Find the equation of a plane which is at a distance $3\sqrt 3$ units from origin and the normal to which is equally inclined to coordinate axis.

Since, normal to the plane is equally inclined to the coordinate axis.

Therefore, $\cos \alpha = \cos \beta = \cos \gamma = \frac{1}{{\sqrt 3 }}$

So, the normal is $\overrightarrow {\rm{N}} = \frac{1}{{\sqrt 3 }}\widehat {\rm{i}} + \frac{1}{{\sqrt 3 }}\widehat {\rm{j}} + \frac{1}{{\sqrt 3 }}\widehat {\rm{k}}$

and plane is at a distance of $3\sqrt 3$ units from origin.
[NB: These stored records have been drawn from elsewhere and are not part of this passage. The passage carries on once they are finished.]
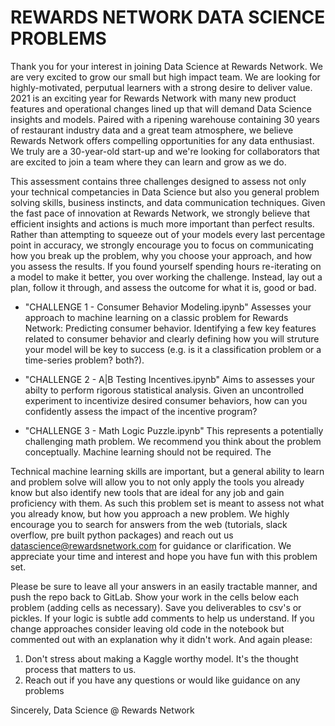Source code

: # REWARDS NETWORK DATA SCIENCE PROBLEMS
Thank you for your interest in joining Data Science at Rewards Network. We are very excited to grow our small but high impact team. We are looking for highly-motivated, perputual learners with a strong desire to deliver value. 2021 is an exciting year for Rewards Network with many new product features and operational changes lined up that will demand Data Science insights and models. Paired with a ripening warehouse containing 30 years of restaurant industry data and a great team atmosphere, we believe Rewards Network offers compelling opportunities for any data enthusiast. We truly are a 30-year-old start-up and we're looking for collaborators that are excited to join a team where they can learn and grow as we do.

This assessment contains three challenges designed to assess not only your technical competancies in Data Science but also you general problem solving skills, business instincts, and data communication techniques. Given the fast pace of innovation at Rewards Network, we strongly believe that efficient insights and actions is much more important than perfect results. Rather than attempting to squeeze out of your models every last percentage point in accuracy, we strongly encourage you to focus on communicating how you break up the problem, why you choose your approach, and how you assess the results. If you found yourself spending hours re-iterating on a model to make it better, you over working the challenge. Instead, lay out a plan, follow it through, and assess the outcome for what it is, good or bad.

- "CHALLENGE 1 - Consumer Behavior Modeling.ipynb"
Assesses your approach to machine learning on a classic problem for Rewards Network: Predicting consumer behavior. Identifying a few key features related to consumer behavior and clearly defining how you will struture your model will be key to success (e.g. is it a classification problem or a time-series problem? both?). 

- "CHALLENGE 2 - A|B Testing Incentives.ipynb"
Aims to assesses your abilty to perform rigorous statistical analysis. Given an uncontrolled experiment to incentivize desired consumer behaviors, how can you confidently assess the impact of the incentive program?

- "CHALLENGE 3 - Math Logic Puzzle.ipynb"
This represents a potentially challenging math problem. We recommend you think about the problem conceptually. Machine learning should not be required. The 

Technical machine learning skills are important, but a general ability to learn and problem solve will allow you to not only apply the tools you already know but also identify new tools that are ideal for any job and gain proficiency with them. As such this problem set is meant to assess not what you already know, but how you approach a new problem. We highly encourage you to search for answers from the web (tutorials, slack overflow, pre built python packages) and reach out us <datascience@rewardsnetwork.com> for guidance or clarification. We appreciate your time and interest and hope you have fun with this problem set.
   
Please be sure to leave all your answers in an easily tractable manner, and push the repo back to GitLab. Show your work in the cells below each problem (adding cells as necessary). Save you deliverables to csv's or pickles. If your logic is subtle add comments to help us understand. If you change approaches consider leaving old code in the notebook but commented out with an explanation why it didn't work. And again please:

1. Don't stress about making a Kaggle worthy model. It's the thought process that matters to us.
2. Reach out if you have any questions or would like guidance on any problems

Sincerely, Data Science @ Rewards Network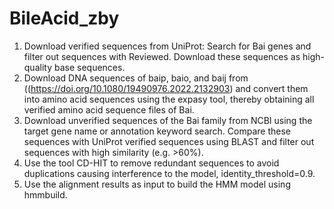 # BileAcid_zby
1. Download verified sequences from UniProt: Search for Bai genes and filter out sequences with Reviewed. Download these sequences as high-quality base sequences.
2. Download DNA sequences of baip, baio, and baij from ((https://doi.org/10.1080/19490976.2022.2132903) and convert them into amino acid sequences using the expasy tool, thereby obtaining all verified amino acid sequence files of Bai.
3. Download unverified sequences of the Bai family from NCBI using the target gene name or annotation keyword search. Compare these sequences with UniProt verified sequences using BLAST and filter out sequences with high similarity (e.g. >60%).
4. Use the tool CD-HIT to remove redundant sequences to avoid duplications causing interference to the model, identity_threshold=0.9.
5. Use the alignment results as input to build the HMM model using hmmbuild.
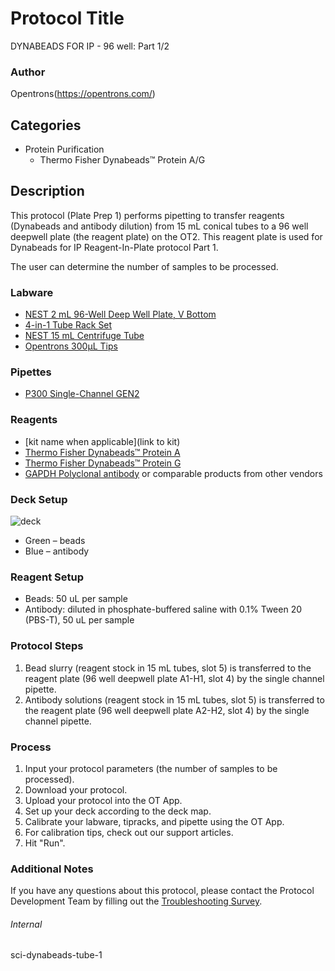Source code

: # Protocol Title
DYNABEADS FOR IP - 96 well: Part 1/2

### Author
Opentrons(https://opentrons.com/)

## Categories
* Protein Purification
	* Thermo Fisher Dynabeads™ Protein A/G

## Description
This protocol (Plate Prep 1) performs pipetting to transfer reagents (Dynabeads and antibody dilution) from 15 mL conical tubes to a 96 well deepwell plate (the reagent plate) on the OT2. This reagent plate is used for Dynabeads for IP Reagent-In-Plate protocol Part 1.

The user can determine the number of samples to be processed.

### Labware
* [NEST 2 mL 96-Well Deep Well Plate, V Bottom](https://shop.opentrons.com/nest-2-ml-96-well-deep-well-plate-v-bottom/)
* [4-in-1 Tube Rack Set](https://shop.opentrons.com/4-in-1-tube-rack-set/)
* [NEST 15 mL Centrifuge Tube](https://shop.opentrons.com/nest-15-ml-centrifuge-tube/)
* [Opentrons 300µL Tips](https://shop.opentrons.com/opentrons-300ul-tips-1000-refills/)

### Pipettes
* [P300 Single-Channel GEN2](https://opentrons.com/pipettes/)

### Reagents
* [kit name when applicable](link to kit)
* [Thermo Fisher Dynabeads™ Protein A](https://www.thermofisher.com/order/catalog/product/10002D)
* [Thermo Fisher Dynabeads™ Protein G](https://www.thermofisher.com/order/catalog/product/10004D)
* [GAPDH Polyclonal antibody](https://www.ptglab.com/products/GAPDH-Antibody-10494-1-AP.htm) or comparable products from other vendors

### Deck Setup
![deck](https://opentrons-protocol-library-website.s3.amazonaws.com/custom-README-images/sci-dynabeads-tube-1/Screen+Shot+2022-03-29+at+4.30.28+PM.png)
* Green – beads
* Blue – antibody

### Reagent Setup
* Beads: 50 uL per sample
* Antibody: diluted in phosphate-buffered saline with 0.1% Tween 20 (PBS-T), 50 uL per sample

### Protocol Steps
1. Bead slurry (reagent stock in 15 mL tubes, slot 5) is transferred to the reagent plate (96 well deepwell plate A1-H1, slot 4) by the single channel pipette.
2. Antibody solutions (reagent stock in 15 mL tubes, slot 5) is transferred to the reagent plate (96 well deepwell plate A2-H2, slot 4) by the single channel pipette.

### Process
1. Input your protocol parameters (the number of samples to be processed).
2. Download your protocol.
3. Upload your protocol into the OT App.
4. Set up your deck according to the deck map.
5. Calibrate your labware, tipracks, and pipette using the OT App.
6. For calibration tips, check out our support articles.
7. Hit "Run".

### Additional Notes
If you have any questions about this protocol, please contact the Protocol Development Team by filling out the [Troubleshooting Survey](https://protocol-troubleshooting.paperform.co/).

###### Internal
sci-dynabeads-tube-1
The equation of plane is $\overrightarrow {\rm{r}} \cdot \widehat {\rm{N}} = 3\sqrt 3$
[since, vector equation of the plane at a distance $p$ from the origin is

$\overrightarrow {\rm{r}} \cdot \widehat {\rm{N}} = p]$

$\Rightarrow$ $(x\widehat {\rm{i}} + y\widehat {\rm{j}} + z\widehat {\rm{k}}) \cdot \frac{{\left( {\frac{1}{{\sqrt 3 }}\widehat {\rm{i}} + \frac{1}{{\sqrt 3 }}\widehat {\rm{j}} + \frac{1}{{\sqrt 3 }}\widehat {\rm{k}}} \right)}}{1} = 3\sqrt 3$

$\Rightarrow$ $\frac{x}{{\sqrt 3 }} + \frac{y}{{\sqrt 3 }} + \frac{z}{{\sqrt 3 }} = 3\sqrt 3$

$\therefore$ $x + y + z = 3\sqrt 3 \cdot \sqrt 3 = 9$

So, the required equation of plane is $x + y + z = 9$.